Judges in the High Court ruled last week that mandatory pre-employment criminal record checks are unlawful and arbitrary, as they are incompatible with Article 8 of the European Convention on Human Rights.

The High Court heard the complaints of two people who had suffered professional setbacks after being forced to disclose minor criminal convictions to potential employers. However, the challenges related only to minor offences and no challenge was made to the rules requiring disclosure for those convicted of violent or sexual crime.

Among the claimants was a woman identified only as P, who was charged with shoplifting a 99p book in August 1999. After failing to attend her appearance before a Magistrates’ Court 18 days later, she was summarily convicted of a second offence under the Bail Act 1976. However, in November 1999, she was given a conditional discharge in respect of both offences.
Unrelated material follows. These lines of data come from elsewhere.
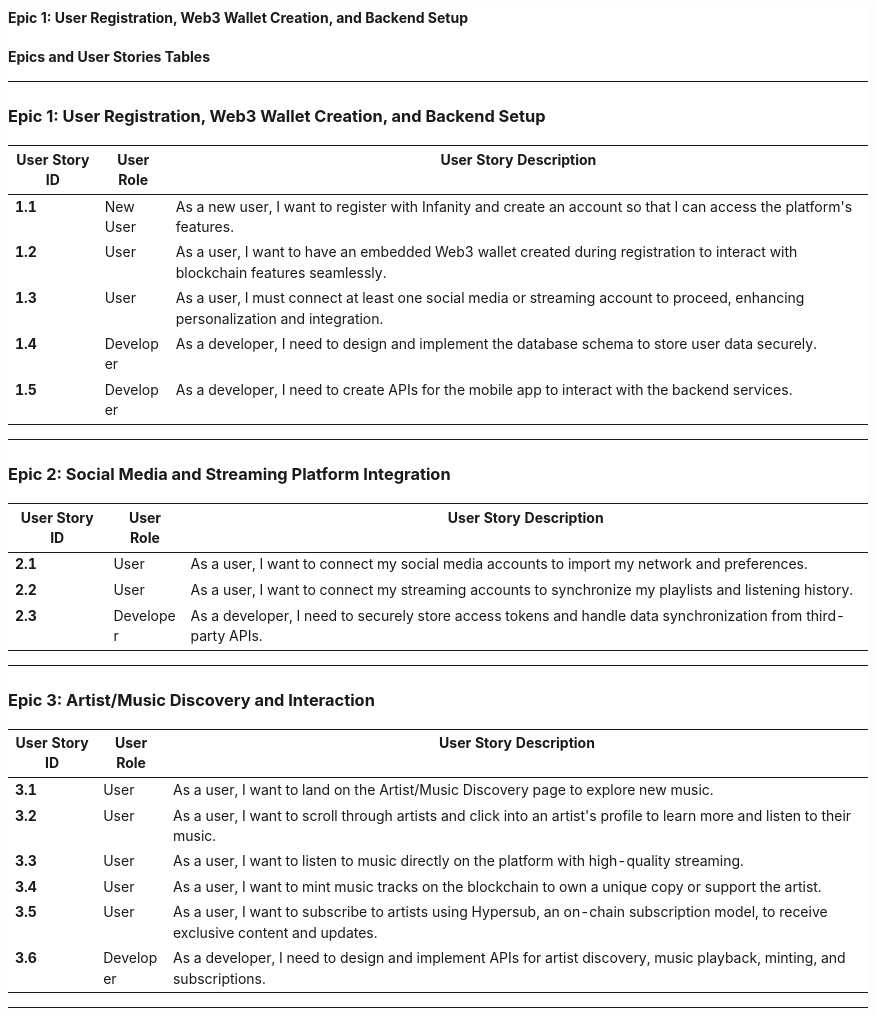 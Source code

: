 
#### **Epic 1: User Registration, Web3 Wallet Creation, and Backend Setup**
**Epics and User Stories Tables**

---

### **Epic 1: User Registration, Web3 Wallet Creation, and Backend Setup**

| **User Story ID** | **User Role** | **User Story Description**                                                                                                                                           |
|-------------------|---------------|----------------------------------------------------------------------------------------------------------------------------------------------------------------------|
| **1.1**           | New User      | As a new user, I want to register with Infanity and create an account so that I can access the platform's features.                                                   |
| **1.2**           | User          | As a user, I want to have an embedded Web3 wallet created during registration to interact with blockchain features seamlessly.                                        |
| **1.3**           | User          | As a user, I must connect at least one social media or streaming account to proceed, enhancing personalization and integration.                                       |
| **1.4**           | Developer     | As a developer, I need to design and implement the database schema to store user data securely.                                                                       |
| **1.5**           | Developer     | As a developer, I need to create APIs for the mobile app to interact with the backend services.                                                                       |

---

### **Epic 2: Social Media and Streaming Platform Integration**

| **User Story ID** | **User Role** | **User Story Description**                                                                                                                 |
|-------------------|---------------|--------------------------------------------------------------------------------------------------------------------------------------------|
| **2.1**           | User          | As a user, I want to connect my social media accounts to import my network and preferences.                                                |
| **2.2**           | User          | As a user, I want to connect my streaming accounts to synchronize my playlists and listening history.                                      |
| **2.3**           | Developer     | As a developer, I need to securely store access tokens and handle data synchronization from third-party APIs.                             |

---

### **Epic 3: Artist/Music Discovery and Interaction**

| **User Story ID** | **User Role** | **User Story Description**                                                                                                                                      |
|-------------------|---------------|-----------------------------------------------------------------------------------------------------------------------------------------------------------------|
| **3.1**           | User          | As a user, I want to land on the Artist/Music Discovery page to explore new music.                                                                              |
| **3.2**           | User          | As a user, I want to scroll through artists and click into an artist's profile to learn more and listen to their music.                                         |
| **3.3**           | User          | As a user, I want to listen to music directly on the platform with high-quality streaming.                                                                      |
| **3.4**           | User          | As a user, I want to mint music tracks on the blockchain to own a unique copy or support the artist.                                                            |
| **3.5**           | User          | As a user, I want to subscribe to artists using Hypersub, an on-chain subscription model, to receive exclusive content and updates.                             |
| **3.6**           | Developer     | As a developer, I need to design and implement APIs for artist discovery, music playback, minting, and subscriptions.                                           |

---
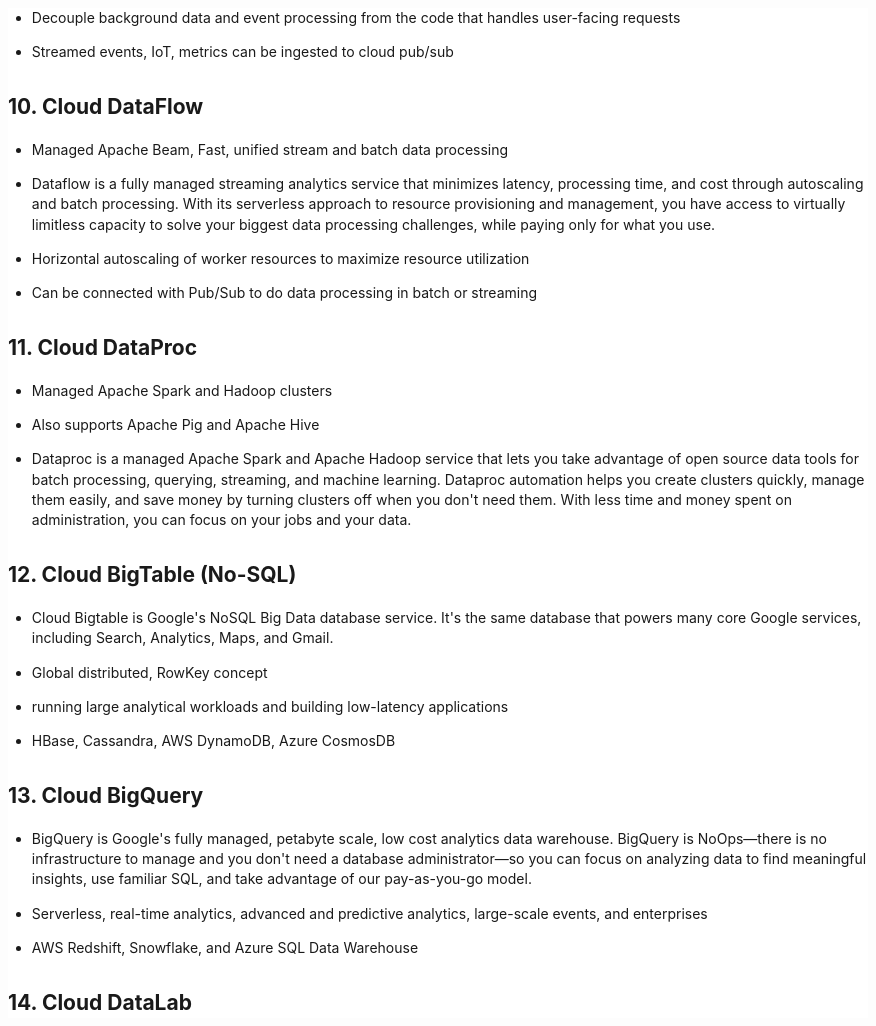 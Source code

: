 - Decouple background data and event processing from the code that handles user-facing requests

- Streamed events, IoT, metrics can be ingested to cloud pub/sub

## 10. Cloud DataFlow

- Managed Apache Beam, Fast, unified stream and batch data processing

- Dataflow is a fully managed streaming analytics service that minimizes latency, processing time, and cost through autoscaling and batch processing. With its serverless approach to resource provisioning and management, you have access to virtually limitless capacity to solve your biggest data processing challenges, while paying only for what you use.

- Horizontal autoscaling of worker resources to maximize resource utilization

- Can be connected with Pub/Sub to do data processing in batch or streaming

## 11. Cloud DataProc

- Managed Apache Spark and Hadoop clusters

- Also supports Apache Pig and Apache Hive

- Dataproc is a managed Apache Spark and Apache Hadoop service that lets you take advantage of open source data tools for batch processing, querying, streaming, and machine learning. Dataproc automation helps you create clusters quickly, manage them easily, and save money by turning clusters off when you don't need them. With less time and money spent on administration, you can focus on your jobs and your data.


## 12. Cloud BigTable (No-SQL)

- Cloud Bigtable is Google's NoSQL Big Data database service. It's the same database that powers many core Google services, including Search, Analytics, Maps, and Gmail.

- Global distributed, RowKey concept

- running large analytical workloads and building low-latency applications

- HBase, Cassandra, AWS DynamoDB, Azure CosmosDB

## 13. Cloud BigQuery

- BigQuery is Google's fully managed, petabyte scale, low cost analytics data warehouse. BigQuery is NoOps—there is no infrastructure to manage and you don't need a database administrator—so you can focus on analyzing data to find meaningful insights, use familiar SQL, and take advantage of our pay-as-you-go model.

- Serverless, real-time analytics, advanced and predictive analytics, large-scale events, and enterprises

- AWS Redshift, Snowflake, and Azure SQL Data Warehouse


## 14. Cloud DataLab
During the hearing, one of the judges ruled that “it was not justifiable or necessary for any individual to have minor offences disclosed indefinitely, from many years ago merely because there is more than one minor offence”.

He added that whether the rules are capable of producing such questionable results, on their margins, there ought to be some machinery for testing the proportionality of the interference, if the scheme is to be in accordance with the law.

The ruling was welcomed by legal lobby group Liberty, which represented P, who said that it will “bring reassurance for the very many people who have had their ambitions dashed because of very small mistakes they made years, or even decades, in the past.”

However, the Home Office said it was disappointed by the Court’s decision and will now “carefully consider” the content of the judgment and whether there are grounds for seeking leave to appeal. A spokesman added that the Government remains committed to protecting children and other vulnerable people by providing employers with proportionate access to criminal record information in order to support safer recruitment decisions.